Untuk mempercepat proses pemecahan dormansi pada tipe benih berkulit tebal dan keras harus dilakukan beberapa cara salah satunya dengan cara merendam benih dalam larutan kimia seperti asam sulfat (H2SO4), asam klorida (HCl), dan hidrogen peroksida (H2O2). Larutan asam kuat seperti H2SO4 sering digunakan dengan konsentrasi yang bervariasi sampai pekat tergantung jenis benih yang diperlakukan. Lamanya perlakuan larutan asam harus memperhatikan dua hal yaitu kulit biji atau pericarp yang bisa diretakkan untuk memungkinkan imbibisi serta larutan asam tidak mengenai embrio yang menyebabkan benih rusak total (Satya, 2015: 1376).
Bila penyebab terjadinya dormansi adalah embrio benih disebut dormansi fisiologi, sedangkan bila penyebabnya kulit benih disebut dormansi fisik. Penyebab dormansi fisik dan dormansi fisiologi dapat dijumpai pada berbagai spesies, tetapi ada spesies yang mempunyai dormansi ganda. Dari semua perlakuan pematahan dormansi secara fisik yang dicoba ternyata skarifikasi (dengan kertas amplas) adalah cara yang cocok untuk mematahkan dormansi benih aren, sebab mampu mempercepat proses perkecambahan (43 hari setelah ditanam) dan mempunyai daya berkecambah yang tinggi yaitu 79,41 % (Hartawan, 2016).
Umumnya perlakuan pematahan dormansi diberikan secara fisik, seperti skarifikasi mekanik dan kimiawi. Skarifikasi mekanik meliputi pengamplasan, pengikiran, pemotongan dan penusukan bagian tertentu pada benih. Kimiawi biasanya dilakukan dengan menggunakan air panas dan bahan-bahan kimia seperti asam kuat (H2SO4 dan HCl), alkohol dan H2O2 yang bertujuan untuk merusak atau melunakkan kulit benih (Kartika, 2015: 49).

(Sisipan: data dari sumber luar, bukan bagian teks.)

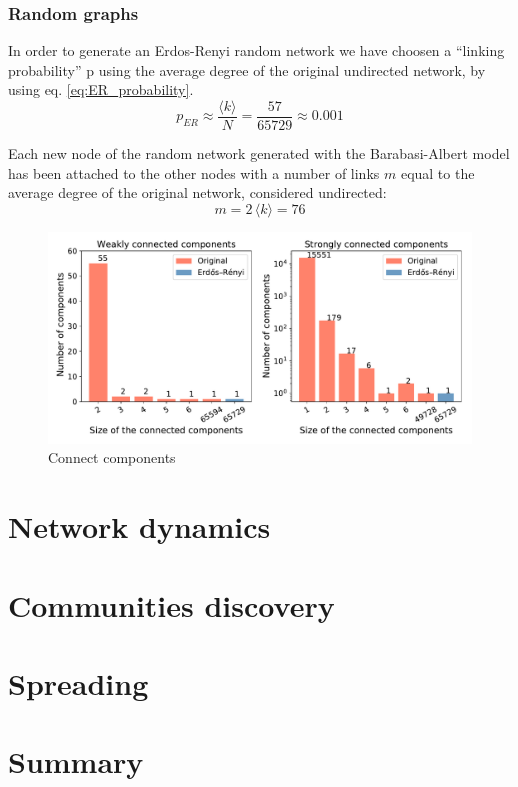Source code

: \documentclass[12pt, twoside]{report}
\begin{document}
    \subsection{Random graphs} 
    In order to generate an Erdos-Renyi random network we have choosen a ``linking probability'' p using the average degree of the original undirected network, by using eq. \ref{eq:ER_probability}.
    \begin{equation}
      p_{ER} \approx \frac{\langle k  \rangle}{N} = \frac{57}{65729} \approx  0.001
      \label{eq:ER_probability}
    \end{equation}

    Each new node of the random network generated with the Barabasi-Albert model has been attached to the other nodes with a number of links $m$ equal to the average degree of the original network, considered undirected:
    \begin{equation}
      m = 2 \, \langle k \rangle = 76
      \label{eq:BA_model}
    \end{equation}

    
    \begin{figure}[htbp]
      \centering
      \includegraphics[width=\textwidth]{../../scripts/visualization/imgs/connectivity.pdf}            
      \caption{Connect components}
      \label{fig:connectivity}
    \end{figure}


    
    
    \chapter{Network dynamics}

    \chapter{Communities discovery}

    \chapter{Spreading}
    

    \chapter{Summary}


\printbibliography[title={References}]
\end{document}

Benih asam jawa merupakan benih ortodok, sehingga dapat disimpan dalam jangka waktu yang cukup lama. Benih ortodok dapat dikeringkan sampai kadar air rendah 5-10 % dan dapat di simpan pada suhu serta kelembaban penyimpanan yang rendah tanpa menyebabkan penu-runan viabilitas. Umumnya benih ortodok mengalami masa dormansi, yaitu masa dimana benih tidak dapat berkecambah dengan segera meskipun berada pada ling-kungan yang sesuai bagi perkecambahannya. Dorman pada benih asam jawa merupakan dormansi fisik. Kulit benih yang impermeabel menjadikan benih sulit untuk dimasuki oleh air saat proses imbibisi. Oleh karena itu, benih asam jawa memerlukan perlakuan untuk mematahkan dormansinya. Perendaman H2SO4, KNO3, dan asam giberelin merupakan perlakuan kimia yang dapat mematahkan dormansi benih. Kulit benih yang keras bersifat impermeabel terhadap air dan udara sehingga menghalangi proses perkecambahan benih (Astari, 2014: 805).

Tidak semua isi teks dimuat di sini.